[Items listed in a dataset]
....

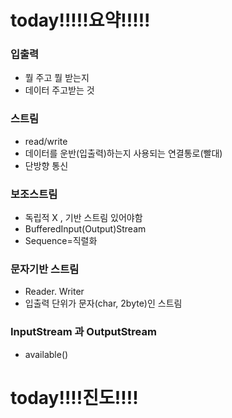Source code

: 

# today!!!!!요약!!!!!

### 입출력

- 뭘 주고 뭘 받는지
- 데이터 주고받는 것

### 스트림

- read/write 
- 데이터를 운반(입출력)하는지 사용되는 연결통로(빨대)
- 단방향 통신

### 보조스트림

- 독립적 X , 기반 스트림 있어야함
- BufferedInput(Output)Stream
- Sequence=직렬화

### 문자기반 스트림

- Reader. Writer
- 입출력 단위가 문자(char, 2byte)인 스트림

### InputStream 과 OutputStream

- available()

# today!!!!진도!!!!
<!--stackedit_data:
eyJoaXN0b3J5IjpbNTA0NzcwNjEwLDEyMjU2NzIzNjcsLTE2Nz
k0MTIwNzldfQ==
-->
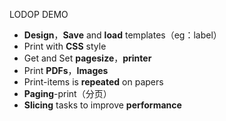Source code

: LODOP DEMO

* **Design**，**Save** and **load** templates（eg：label） 
* Print with **CSS** style
* Get and Set **pagesize**，**printer**
* Print **PDFs**，**Images**
* Print-items is **repeated** on papers
* **Paging**-print（分页）
* **Slicing** tasks to improve **performance**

....

▶ [INSTRUCTIONS FOR THE TASK]
With the images omitted, repeat all the data word for word.

▶ [RESULT FOR THIS EXERCISE]
Source code

: 

# today!!!!!요약!!!!!

### 입출력

- 뭘 주고 뭘 받는지
- 데이터 주고받는 것

### 스트림

- read/write 
- 데이터를 운반(입출력)하는지 사용되는 연결통로(빨대)
- 단방향 통신

### 보조스트림

- 독립적 X , 기반 스트림 있어야함
- BufferedInput(Output)Stream
- Sequence=직렬화

### 문자기반 스트림

- Reader. Writer
- 입출력 단위가 문자(char, 2byte)인 스트림

### InputStream 과 OutputStream

- available()

# today!!!!진도!!!!
<!--stackedit_data:
eyJoaXN0b3J5IjpbNTA0NzcwNjEwLDEyMjU2NzIzNjcsLTE2Nz
k0MTIwNzldfQ==
-->
Source code

: LODOP DEMO

* **Design**，**Save** and **load** templates（eg：label） 
* Print with **CSS** style
* Get and Set **pagesize**，**printer**
* Print **PDFs**，**Images**
* Print-items is **repeated** on papers
* **Paging**-print（分页）
* **Slicing** tasks to improve **performance**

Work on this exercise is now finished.